SUPPLIED RECORDS: Begin

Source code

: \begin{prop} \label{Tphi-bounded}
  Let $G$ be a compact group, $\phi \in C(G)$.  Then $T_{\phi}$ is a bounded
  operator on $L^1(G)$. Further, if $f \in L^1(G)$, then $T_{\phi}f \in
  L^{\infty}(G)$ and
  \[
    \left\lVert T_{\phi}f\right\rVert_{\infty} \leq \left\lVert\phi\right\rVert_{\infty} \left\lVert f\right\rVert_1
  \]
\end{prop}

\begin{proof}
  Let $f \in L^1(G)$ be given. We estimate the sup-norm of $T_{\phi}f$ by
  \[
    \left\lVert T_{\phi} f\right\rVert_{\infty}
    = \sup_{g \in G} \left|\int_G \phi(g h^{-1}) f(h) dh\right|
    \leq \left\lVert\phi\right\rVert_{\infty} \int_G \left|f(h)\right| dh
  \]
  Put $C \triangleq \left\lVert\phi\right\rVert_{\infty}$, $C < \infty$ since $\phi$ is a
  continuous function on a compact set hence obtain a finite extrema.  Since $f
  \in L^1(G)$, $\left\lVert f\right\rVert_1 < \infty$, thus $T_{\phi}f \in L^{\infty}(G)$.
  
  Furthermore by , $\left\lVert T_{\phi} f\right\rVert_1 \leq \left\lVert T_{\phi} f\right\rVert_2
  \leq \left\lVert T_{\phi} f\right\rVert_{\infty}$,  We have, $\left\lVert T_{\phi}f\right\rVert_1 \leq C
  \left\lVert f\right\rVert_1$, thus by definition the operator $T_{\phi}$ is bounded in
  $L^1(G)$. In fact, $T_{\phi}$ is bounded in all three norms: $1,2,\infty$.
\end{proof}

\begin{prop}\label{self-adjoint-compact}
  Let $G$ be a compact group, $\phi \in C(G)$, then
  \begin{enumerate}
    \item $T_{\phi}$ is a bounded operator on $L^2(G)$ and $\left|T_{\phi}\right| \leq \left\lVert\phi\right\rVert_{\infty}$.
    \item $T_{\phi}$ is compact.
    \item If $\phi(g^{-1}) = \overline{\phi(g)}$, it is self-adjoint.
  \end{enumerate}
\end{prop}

SUPPLIED RECORDS: End

Each line from the one with "f\right\rVert_1$, thus by" through the end of the records above should be written out exactly. No other line should appear.

> _ANSWER TO THIS PROBLEM_:
  \left\lVert f\right\rVert_1$, thus by definition the operator $T_{\phi}$ is bounded in
  $L^1(G)$. In fact, $T_{\phi}$ is bounded in all three norms: $1,2,\infty$.
\end{proof}

\begin{prop}\label{self-adjoint-compact}
  Let $G$ be a compact group, $\phi \in C(G)$, then
  \begin{enumerate}
    \item $T_{\phi}$ is a bounded operator on $L^2(G)$ and $\left|T_{\phi}\right| \leq \left\lVert\phi\right\rVert_{\infty}$.
    \item $T_{\phi}$ is compact.
    \item If $\phi(g^{-1}) = \overline{\phi(g)}$, it is self-adjoint.
  \end{enumerate}
\end{prop}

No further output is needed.